Exercise requirements: How many lines of these entries hold the string "section"? Answer with the number alone.

(Data extracted from a collection)
------
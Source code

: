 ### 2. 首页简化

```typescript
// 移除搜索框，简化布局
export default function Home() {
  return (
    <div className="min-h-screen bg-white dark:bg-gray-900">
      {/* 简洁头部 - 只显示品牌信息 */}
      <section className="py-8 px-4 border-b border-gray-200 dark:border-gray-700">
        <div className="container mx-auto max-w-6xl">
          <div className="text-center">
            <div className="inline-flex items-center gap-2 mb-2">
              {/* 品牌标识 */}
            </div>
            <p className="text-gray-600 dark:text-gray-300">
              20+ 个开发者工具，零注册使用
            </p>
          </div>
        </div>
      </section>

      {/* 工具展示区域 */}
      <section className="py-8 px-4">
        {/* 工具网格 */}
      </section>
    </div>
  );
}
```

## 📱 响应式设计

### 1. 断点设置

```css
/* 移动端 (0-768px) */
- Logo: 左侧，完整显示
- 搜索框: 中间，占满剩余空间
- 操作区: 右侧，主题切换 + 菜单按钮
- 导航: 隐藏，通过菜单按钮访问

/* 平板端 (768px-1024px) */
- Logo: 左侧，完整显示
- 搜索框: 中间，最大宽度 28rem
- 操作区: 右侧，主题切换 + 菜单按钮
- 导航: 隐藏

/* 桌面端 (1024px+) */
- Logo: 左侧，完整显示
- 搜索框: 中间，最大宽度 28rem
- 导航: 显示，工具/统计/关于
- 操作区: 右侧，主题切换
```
------
Finished exercise: 4